|Systematic (IUPAC) name|
|AHFS/Drugs.com||International Drug Names|
|Biological half-life||4.2 hours|
|ATC code||N06BX12 (WHO)|
|(what is this?)|
Acetyl-L-carnitine, ALCAR or ALC, is an acetylated form of L-carnitine. It is naturally produced by the body, although it is often taken as a dietary supplement. Acetylcarnitine is broken down in the blood by plasma esterases to carnitine which is used by the body to transport fatty acids into the mitochondria for breakdown.
Biochemical production and action
ALCAR is an acetylated derivative of L-carnitine. During strenuous exercise, a large portion of L-carnitine and unused acetyl-CoA are converted to ALCAR and CoA inside mitochondria by carnitine O-acetyltransferase. The ALCAR is transported outside the mitochondria where it converts back to the two constituents. The L-carnitine is cycled back into the mitochondria with acyl groups to facilitate fatty acid utilization, but excess acetyl-CoA may block it. Excess acetyl-CoA causes more carbohydrates to be used for energy at the expense of fatty acids. This occurs by different mechanisms inside and outside the mitochondria. ALCAR transport decreases acetyl-CoA inside the mitochondria, but increases it outside. Glucose metabolism in diabetics improves with administration of either ALCAR or L-carnitine. ALCAR decreases glucose consumption in favor of fat oxidation in non-diabetics. A portion of L-carnitine is converted to ALCAR after ingestion in humans.
Absorption compared to L-carnitine
It has been claimed ALCAR is superior to L-carnitine in terms of bioavailability. Both use the same mechanism for intestinal absorption that improves with sodium. One study shows ALCAR has a lower blood concentration in humans after ingestion possibly because ALCAR is hydrolyzed more in blood.
Early research which seemed to suggest acetylcarnitine had potential as a treatment for dementia were not strongly substantiated by later research, and the substance is not routinely used for this purpose. Combinations with other nutrients, however, have shown better results and are currently under investigation. ALCAR may also have some neuroprotective benefit in the treatment of Parkinson's disease, but further research is required.
It has been suggested that ALCAR may have potential as a drug for treating peripheral neuropathic pain. One way through which ALCAR may accomplish this is by helping regenerate injured or stunted nerves  via the release of nerve growth factor.
A single case study published in the March 2015 issue of the Journal of the American Academy of Audiology came to the conclusion that it may be a "valuable pharmacological option in the treatment of tinnitus."

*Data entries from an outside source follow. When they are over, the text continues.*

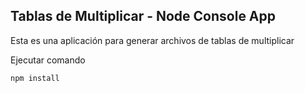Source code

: ## Tablas de Multiplicar - Node Console App

Esta es una aplicación para generar archivos de tablas de multiplicar

Ejecutar comando
```
npm install
```
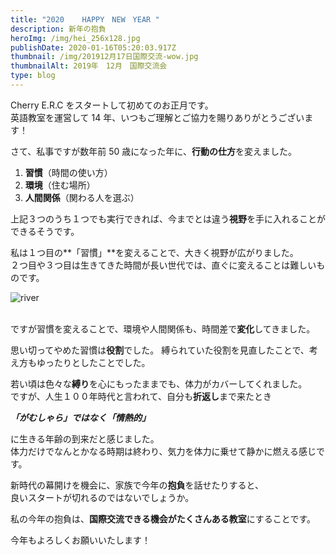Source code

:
```yaml
---
title: "2020    HAPPY　NEW　YEAR "
description: 新年の抱負
heroImg: /img/hei_256x128.jpg
publishDate: 2020-01-16T05:20:03.917Z
thumbnail: /img/201912月17日国際交流-wow.jpg
thumbnailAlt: 2019年　12月　国際交流会
type: blog
---
```

Cherry E.R.C をスタートして初めてのお正月です。\
英語教室を運営して 14 年、いつもご理解とご協力を賜りありがとうございます！

さて、私事ですが数年前 50 歳になった年に、**行動の仕方**を変えました。

1. **習慣**（時間の使い方）
2. **環境**（住む場所）
3. **人間関係**（関わる人を選ぶ）

上記３つのうち１つでも実行できれば、今までとは違う**視野**を手に入れることができるそうです。

私は１つ目の**「習慣」**を変えることで、大きく視野が広がりました。\
２つ目や３つ目は生きてきた時間が長い世代では、直ぐに変えることは難しいものです。

![river](/img/city_256x128.jpg "river")

\
ですが習慣を変えることで、環境や人間関係も、時間差で**変化**してきました。

思い切ってやめた習慣は**役割**でした。
縛られていた役割を見直したことで、考え方もゆったりとしたことでした。

若い頃は色々な**縛り**を心にもったままでも、体力がカバーしてくれました。\
ですが、人生１００年時代と言われて、自分も**折返し**まで来たとき

***「がむしゃら」ではなく「情熱的」***

に生きる年齢の到来だと感じました。\
体力だけでなんとかなる時期は終わり、気力を体力に乗せて静かに燃える感じです。

新時代の幕開けを機会に、家族で今年の**抱負**を話せたりすると、\
良いスタートが切れるのではないでしょうか。

私の今年の抱負は、**国際交流できる機会がたくさんある教室**にすることです。

今年もよろしくお願いいたします！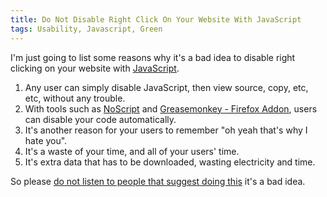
 ```yaml
---
title: Do Not Disable Right Click On Your Website With JavaScript
tags: Usability, Javascript, Green
---
```

I'm just going to list some reasons why it's a bad idea to disable right clicking on your website with [JavaScript](http://en.wikipedia.org/wiki/Javascript).

1. Any user can simply disable JavaScript, then view source, copy, etc, etc, without any trouble.
2. With tools such as [NoScript](http://en.wikipedia.org/wiki/Javascript) and [Greasemonkey - Firefox Addon](http://en.wikipedia.org/wiki/Javascript), users can disable your code automatically.
3. It's another reason for your users to remember "oh yeah that's why I hate you".
4. It's a waste of your time, and all of your users' time.
5. It's extra data that has to be downloaded, wasting electricity and time.

So please [do not listen to people that suggest doing this](http://tendou86.blogspot.com/2008/08/how-to-disable-right-click-at-your-site.html) it's a bad idea.
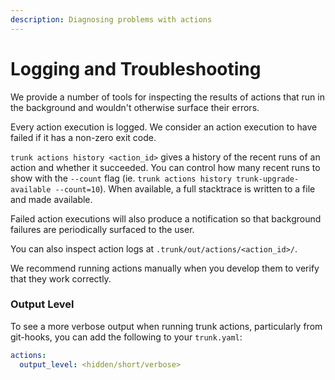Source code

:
 ```yaml
---
description: Diagnosing problems with actions
---
```


# Logging and Troubleshooting

We provide a number of tools for inspecting the results of actions that run in the background and wouldn't otherwise surface their errors.

Every action execution is logged. We consider an action execution to have failed if it has a non-zero exit code.

`trunk actions history <action_id>` gives a history of the recent runs of an action and whether it succeeded. You can control how many recent runs to show with the `--count` flag (ie. `trunk actions history trunk-upgrade-available --count=10`). When available, a full stacktrace is written to a file and made available.

Failed action executions will also produce a notification so that background failures are periodically surfaced to the user.

You can also inspect action logs at `.trunk/out/actions/<action_id>/`.

We recommend running actions manually when you develop them to verify that they work correctly.

### Output Level

To see a more verbose output when running trunk actions, particularly from git-hooks, you can add the following to your `trunk.yaml`:

```yaml
actions:
  output_level: <hidden/short/verbose>
```
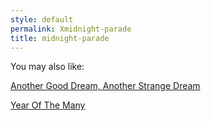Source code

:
 ```yaml
---
style: default
permalink: Xmidnight-parade
title: midnight-parade
---
```

You may also like:

[Another Good Dream, Another Strange Dream](http://scp-wiki.net/another-good-dream-another-strange-dream)

[Year Of The Many](http://scp-wiki.net/year-of-the-many)
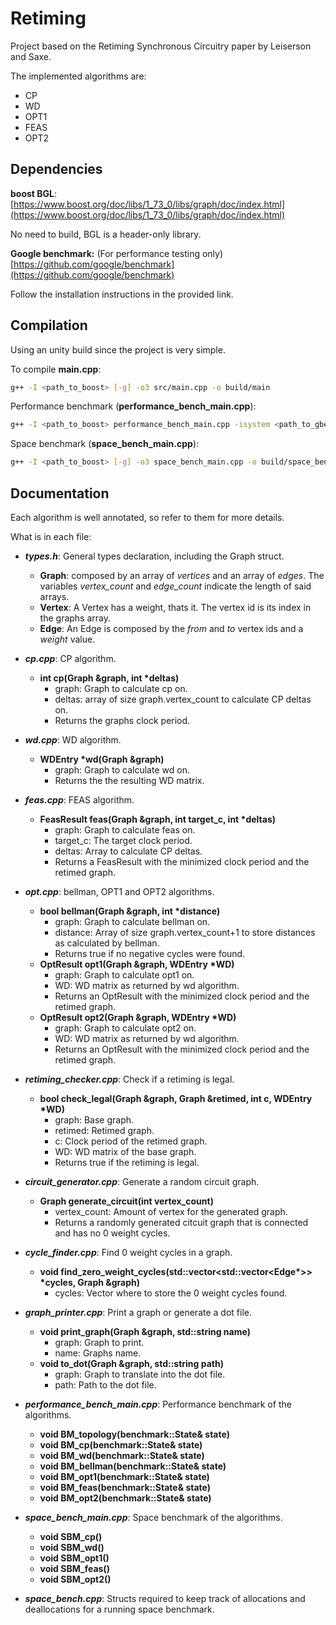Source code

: # Retiming
Project based on the Retiming Synchronous Circuitry paper by Leiserson and Saxe.

The implemented algorithms are:
- CP
- WD
- OPT1
- FEAS
- OPT2

## Dependencies
**boost BGL**: 
[https://www.boost.org/doc/libs/1_73_0/libs/graph/doc/index.html](https://www.boost.org/doc/libs/1_73_0/libs/graph/doc/index.html)

No need to build, BGL is a header-only library.

**Google benchmark:** (For performance testing only)
[https://github.com/google/benchmark](https://github.com/google/benchmark)

Follow the installation instructions in the provided link.

## Compilation
Using an unity build since the project is very simple.

To compile **main.cpp**:
```bash
g++ -I <path_to_boost> [-g] -o3 src/main.cpp -o build/main
```
Performance benchmark (**performance_bench_main.cpp**):
```bash
g++ -I <path_to_boost> performance_bench_main.cpp -isystem <path_to_gbenchmark>/include -L<path_to_gbenchmark>/build/src -lbenchmark -lpthread -o3 -o build/performance_bench_main
```
Space benchmark (**space_bench_main.cpp**):
```bash
g++ -I <path_to_boost> [-g] -o3 space_bench_main.cpp -o build/space_bench_main
```

## Documentation
Each algorithm is well annotated, so refer to them for more details.

What is in each file:
- ***types.h***: General types declaration, including the Graph struct.
	- **Graph**: composed by an array of *vertices* and an array of *edges*. The variables *vertex_count* and *edge_count* indicate the length of said arrays.
	- **Vertex**: A Vertex has a weight, thats it. The vertex id is its index in the graphs array.
	- **Edge**: An Edge is composed by the *from* and *to* vertex ids and a *weight* value.

- ***cp.cpp***: CP algorithm.
	- **int cp(Graph &graph, int \*deltas)**
		- graph: Graph to calculate cp on.
		- deltas: array of size graph.vertex_count to calculate CP deltas on.
		- Returns the graphs clock period.

- ***wd.cpp***: WD algorithm.
	- **WDEntry \*wd(Graph &graph)**
		- graph: Graph to calculate wd on.
		- Returns the the resulting WD matrix.

- ***feas.cpp***: FEAS algorithm.
	- **FeasResult feas(Graph &graph, int target_c, int \*deltas)**
		- graph: Graph to calculate feas on.
		- target_c: The target clock period.
		- deltas: Array to calculate CP deltas.
		- Returns a FeasResult with the minimized clock period and the retimed graph.

- ***opt.cpp***: bellman, OPT1 and OPT2 algorithms.
	- **bool bellman(Graph &graph, int \*distance)**
		- graph: Graph to calculate bellman on.
		- distance: Array of size graph.vertex_count+1 to store distances as calculated by bellman.
		- Returns true if no negative cycles were found.
	- **OptResult opt1(Graph &graph, WDEntry \*WD)**
		- graph: Graph to calculate opt1 on.
		- WD: WD matrix as returned by wd algorithm.
		- Returns an OptResult with the minimized clock period and the retimed graph.
	- **OptResult opt2(Graph &graph, WDEntry \*WD)**
		- graph: Graph to calculate opt2 on.
		- WD: WD matrix as returned by wd algorithm.
		- Returns an OptResult with the minimized clock period and the retimed graph.
- ***retiming_checker.cpp***: Check if a retiming is legal.
	- **bool check_legal(Graph &graph, Graph &retimed, int c, WDEntry \*WD)**
		- graph: Base graph.
		- retimed: Retimed graph.
		- c: Clock period of the retimed graph.
		- WD: WD matrix of the base graph.
		- Returns true if the retiming is legal.

- ***circuit_generator.cpp***: Generate a random circuit graph.
	- **Graph generate_circuit(int vertex_count)**
		- vertex_count: Amount of vertex for the generated graph.
		- Returns a randomly generated citcuit graph that is connected and has no 0 weight cycles.

- ***cycle_finder.cpp***: Find 0 weight cycles in a graph.
	- **void find_zero_weight_cycles(std::vector<std::vector<Edge\*>> \*cycles, Graph &graph)**
		- cycles: Vector where to store the 0 weight cycles found.

- ***graph_printer.cpp***: Print a graph or generate a dot file.
	- **void print_graph(Graph &graph, std::string name)**
		- graph: Graph to print.
		- name: Graphs name.
	- **void to_dot(Graph &graph, std::string path)**
		- graph: Graph to translate into the dot file.
		- path: Path to the dot file.
	
- ***performance_bench_main.cpp***: Performance benchmark of the algorithms.
	- **void BM_topology(benchmark::State& state)**
	- **void BM_cp(benchmark::State& state)**
	- **void BM_wd(benchmark::State& state)**
	- **void BM_bellman(benchmark::State& state)**
	- **void BM_opt1(benchmark::State& state)**
	- **void BM_feas(benchmark::State& state)**
	- **void BM_opt2(benchmark::State& state)**

- ***space_bench_main.cpp***: Space benchmark of the algorithms.
	- **void SBM_cp()**
	- **void SBM_wd()**
	- **void SBM_opt1()**
	- **void SBM_feas()**
	- **void SBM_opt2()**

- ***space_bench.cpp***: Structs required to keep track of allocations and deallocations for a running space benchmark.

It has been shown that ALCAR interferes with thyroid function by inhibiting triiodothyronine (T3) and thyroxine (T4) from entering the cell nuclei. Therefore, it has some potential in the treatment of hyperthyroidism. Conversely, people with low to normal thyroid function should use it cautiously as large doses could precipitate a drop in thyroid hormones thus leading to fatigue and mental sluggishness (the opposite of what is usually sought after by starting ALCAR supplementation).
A note ought to be made about ALCAR's purported relationship to seizures. People with epileptic disorders/vulnerability are advised, on product monographs and pharmacy databases, to avoid carnitine and its derivatives as it is claimed to promote epileptic discharges. It now appears that this advice has been misguided. According to a systematic review of people with epilepsy treated with valproic acid, these claims are unsubstantiated both in the scientific literature and in clinical practice and may have done more harm than good. This is unfortunate as many people with epilepsy actually have decreased levels of carnitine (especially those under valproate treatment) and might need to supplement with this substance in order to avoid troubling side effects (e.g., hepatotoxicity, hyperammonemic encephalopathy). The exact reason for these cautionary notes against carnitine is not known. One possibility is that a well-intended, but ultimately false, disclaimer has propagated uncontrollably throughout pharmacy texts and electronic databases worldwide. Another possibility is that some of the side effects of ALCAR (e.g., overstimulation, dizziness, headache, nausea) may mimic, and thus be mistaken for, a mild seizure.